Graduation Year


Document Type

Honors Thesis

Degree Name

Bachelor of Arts



Program or Major


Faculty Advisor

Deborah Kisatsky


The definitive objective of the New Deal was the survival of the American people and economy, but did it go a step further to address the social justice goals of the Progressive Era that preceded it? Did it carry on progressive ideals, or did the New Deal morph into something different? Above all, did the New Deal empower disenfranchised groups such as African Americans or did it mainly benefit white working and middle class citizens, perpetuating traditional hierarchies of social and political power in the United States?

To analyze these questions, I will examine the writings of several historians that have assessed, scrutinized, and oftentimes criticized the New Deal to understand their viewpoints related to the New Deal’s progressiveness. This task will necessitate understanding how the Progressive Era affected the New Deal.

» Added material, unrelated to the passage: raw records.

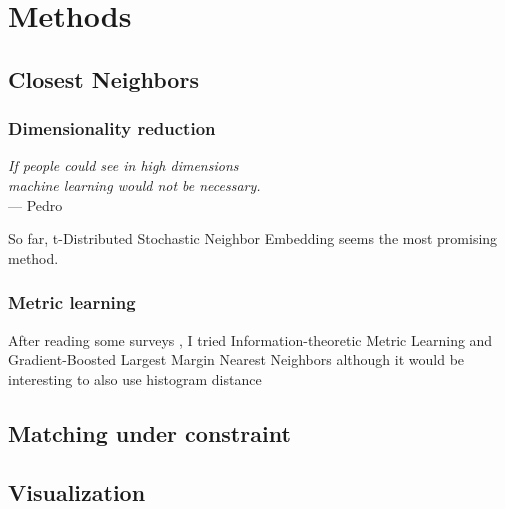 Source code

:\chapter{Methods}
\label{chap:methods}

\section{Closest Neighbors}

\subsection{Dimensionality reduction}

\begin{flushright}{\slshape
	If people could see in high dimensions \\
	machine learning would not be necessary.
} \\ \medskip
--- Pedro \Textcite{MLKnowledge12}
\end{flushright}

So far, t-Distributed Stochastic Neighbor Embedding \autocite{tSNE08} seems
the most promising method.

\subsection{Metric learning}

After reading some surveys \autocite{MetricSurvey06, MetricSurvey13}, I tried
Information-theoretic Metric Learning \autocite{InfoMetric07} and
Gradient-Boosted Largest Margin Nearest Neighbors \autocite{GBLMNN12} although
it would be interesting to also use histogram distance
\autocite{HistogramDistance02}

\section{Matching under constraint}

\section{Visualization}
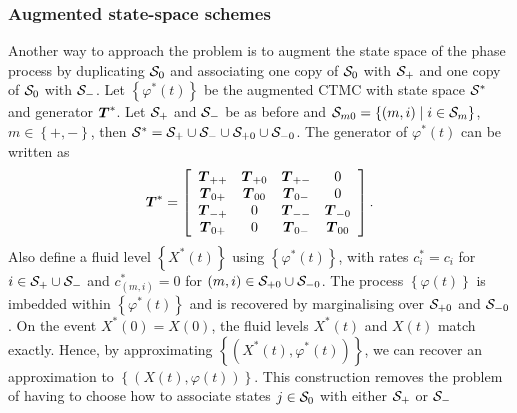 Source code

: \subsubsection{Augmented state-space schemes}\label{subsec: augmented }
Another way to approach the problem is to augment the state space of the phase process by duplicating \(\mathcal{S}_0\) and associating one copy of \(\mathcal{S}_0\) with \(\mathcal{S}_+\) and one copy of \(\mathcal{S}_0\) with \(\mathcal{S}_-\). Let \(\left\{\varphi^*(t)\right\}\) be the augmented CTMC with state space \(\mathcal{S}^*\) and generator \(\boldsymbol{T}^*\). Let \(\mathcal{S}_+\) and \(\mathcal{S}_-\) be as before and \(\mathcal{S}_{m0} = \left\{(m,i)\mid i\in\mathcal{S}_m\right\}\), \(m\in\left\{+,-\right\}\), then \(\mathcal{S}^* = \mathcal{S}_+\cup\mathcal{S}_-\cup\mathcal{S}_{+0}\cup\mathcal{S}_{-0}\). 
The generator of \(\varphi^*(t)\) can be written as 
\[\boldsymbol{T}^* = \left[\begin{array}{cccc} \boldsymbol{T}_{++} & \boldsymbol{T}_{+0} & \boldsymbol{T}_{+-} & 0 \\ \boldsymbol{T}_{0+} & \boldsymbol{T}_{00} & \boldsymbol{T}_{0-} & 0 \\ \boldsymbol{T}_{-+} & 0 & \boldsymbol{T}_{--} & \boldsymbol{T}_{-0} \\  \boldsymbol{T}_{0+} & 0 & \boldsymbol{T}_{0-} & \boldsymbol{T}_{00} \end{array}\right]. \]
Also define a fluid level \(\left\{X^*(t)\right\}\) using \(\left\{\varphi^*(t)\right\}\), with rates \(c_i^*=c_i\) for \(i\in\mathcal{S}_+\cup\mathcal{S}_-\) and \(c_{(m,i)}^* = 0\) for \((m,i)\in\mathcal{S}_{+0}\cup\mathcal{S}_{-0}\). The process \(\left\{\varphi(t)\right\}\) is imbedded within \(\left\{\varphi^*(t)\right\}\) and is recovered by marginalising over \(\mathcal{S}_{+0}\) and \(\mathcal{S}_{-0}\). On the event \(X^*(0)=X(0)\), the fluid levels \(X^*(t)\) and \(X(t)\) match exactly. Hence, by approximating \(\left\{(X^*(t),\varphi^*(t))\right\}\), we can recover an approximation to \(\left\{(X(t),\varphi(t))\right\}\). This construction removes the problem of having to choose how to associate states \(j\in\mathcal{S}_0\) with either \(\mathcal{S}_+\) or \(\mathcal{S}_-\)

How was progressivism defined and how much of the spirit and letter of the Progressive age was present in the New Deal?

In order analyze the New Deal’s racial progressiveness specifically, I will look at the Civilian Conservation Corps (CCC) as a microcosm. The Civilian Conservation Corps is one of the most successful and enduring New Deal programs, so I will use it as a case study to examine how African Americans were treated in order to consider whether and how this program advanced progressive idealism during the 1930s. I find that while the New Deal aimed at improving the public good by increasing equality for all groups and advancing the spirit of the Progressive Era, the Civilian Conservation Corps (CCC) itself fell short of creating full equality for African Americans.